Names and faces Northwest Arkansas

Five-time Grand Slam champion Maria Sharapova is being investigated by police in New Delhi, India, in a cheating and criminal conspiracy case involving a real estate company using the tennis star to endorse a luxury housing project that never took off. Real estate firm Homestead Infrastructure is accused of taking tens of millions of dollars from home buyers for a project named “Ballet by Maria Sharapova,” a luxury apartment complex with its own helipad, tennis academy and other amenities. She traveled to India in 2013 to launch the project at a glitzy ceremony. Police began the investigation Nov. 16. Piyush Singh, a lawyer representing one of the home buyers, said Wednesday that Sharapova’s celebrity was the reason most people put their money into the project. Singh said his client, Bhawana Agarwal, paid Homestead Infrastructure $81,678 in 2013 because she was impressed by Sharapova’s association with the project in Gurgaon, a suburb of the Indian capital. The cost of an apartment in the swanky project was $308,000. Agarwal then spent the next three years chasing the builders for updates on the property and her investment in it but they stopped taking her calls, Singh said. On Wednesday, several calls to the numbers of the building company’s website went unanswered. “The project never saw the light of day,” Singh said. Singh said the police investigation based on his client’s complaint was testing relatively new legal ground — that celebrities endorsing projects that draw vast sums of money from investors had a responsibility “to do some due diligence” on the project before lending their name and credibility to it. Sharapova isn’t the only international sports celebrity that the real estate firm roped in. Its website also advertises a project with Formula One great Michael Schumacher called the Michael Schumacher World Tower.

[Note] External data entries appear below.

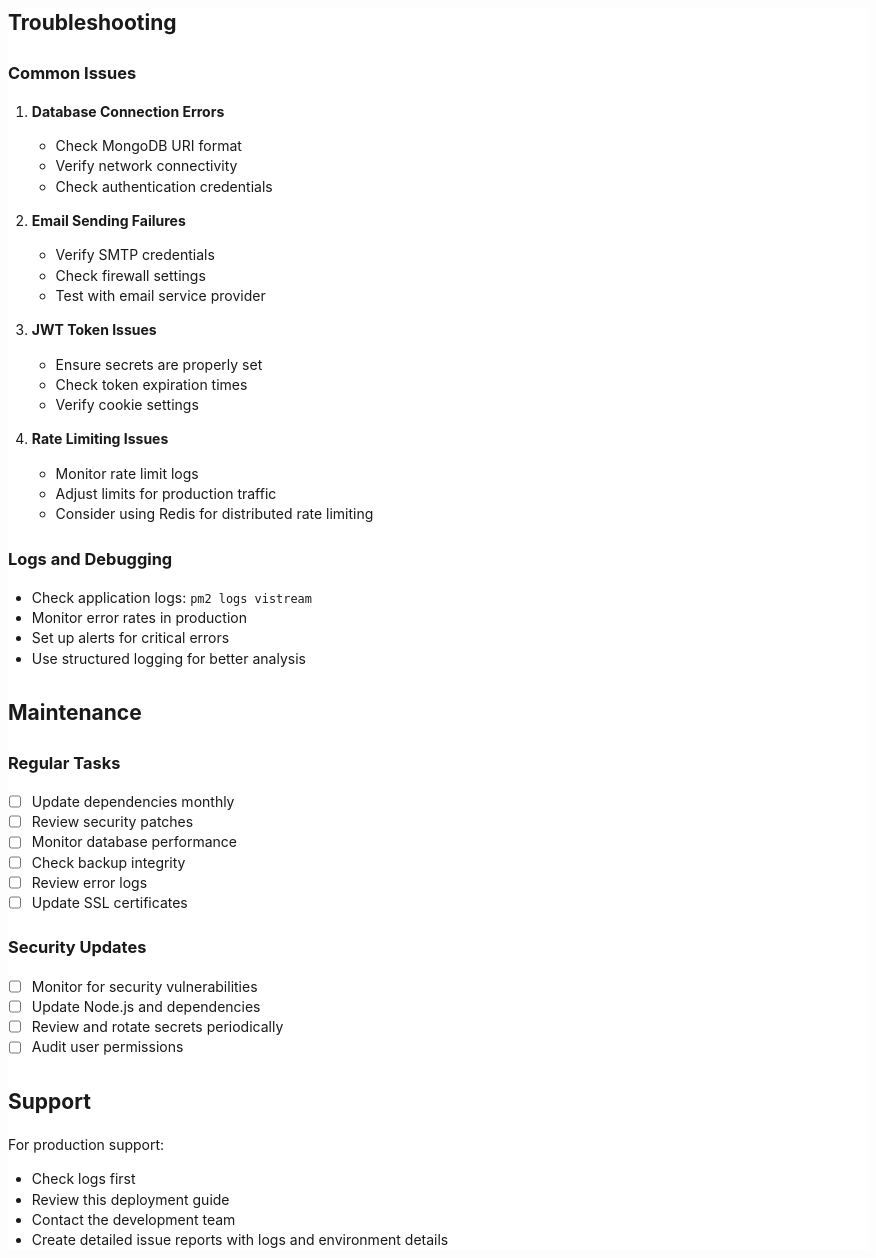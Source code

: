 ## Troubleshooting

### Common Issues

1. **Database Connection Errors**
   - Check MongoDB URI format
   - Verify network connectivity
   - Check authentication credentials

2. **Email Sending Failures**
   - Verify SMTP credentials
   - Check firewall settings
   - Test with email service provider

3. **JWT Token Issues**
   - Ensure secrets are properly set
   - Check token expiration times
   - Verify cookie settings

4. **Rate Limiting Issues**
   - Monitor rate limit logs
   - Adjust limits for production traffic
   - Consider using Redis for distributed rate limiting

### Logs and Debugging

- Check application logs: `pm2 logs vistream`
- Monitor error rates in production
- Set up alerts for critical errors
- Use structured logging for better analysis

## Maintenance

### Regular Tasks
- [ ] Update dependencies monthly
- [ ] Review security patches
- [ ] Monitor database performance
- [ ] Check backup integrity
- [ ] Review error logs
- [ ] Update SSL certificates

### Security Updates
- [ ] Monitor for security vulnerabilities
- [ ] Update Node.js and dependencies
- [ ] Review and rotate secrets periodically
- [ ] Audit user permissions

## Support

For production support:
- Check logs first
- Review this deployment guide
- Contact the development team
- Create detailed issue reports with logs and environment details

• President Donald Trump started off his first day of Thanksgiving vacation Wednesday by resuming his taunts of the father of a UCLA basketball player detained for shoplifting in China, calling him an “ungrateful fool.” In a series of tweets fired off before dawn, the president complained again LaVar Ball, father of LiAngelo Ball, hasn’t given him credit for the release of his son and two other UCLA basketball players after they were accused of shoplifting while in China for a basketball game. Tweeting from his Florida vacation home, Trump said: “It wasn’t the White House, it wasn’t the State Department, it wasn’t father LaVar’s so-called people on the ground in China that got his son out of a long term prison sentence - IT WAS ME.” “Too bad! LaVar is just a poor man’s version of Don King, but without the hair,” he said, referencing the flamboyant boxing promoter whom Trump once saluted as “a phenomenal person” despite a conviction for manslaughter. Trump also warned Ball “could have spent the next 5 to 10 years during Thanksgiving with your son in China, but no NBA contract to support you” had it not been for his intervention. “But remember LaVar, shoplifting is NOT a little thing. It’s a really big deal, especially in China,” he wrote. LiAngelo Ball and two UCLA teammates were released after a brief detention in China while Trump was visiting the country. Trump has taken credit for the release, saying he discussed the situation with Chinese President Xi Jinping in Beijing. Trump had said he should have left all three players in jail because LaVar Ball hadn’t thanked him publicly for his intervention. LaVar Ball, whose eldest son, Lonzo, plays for the Los Angeles Lakers, has repeatedly minimized Trump’s involvement in winning the players’ release, telling CNN earlier this week: “If I feel nobody did anything, I don’t have to go around saying thank you to everybody.” All three players have been suspended from the team.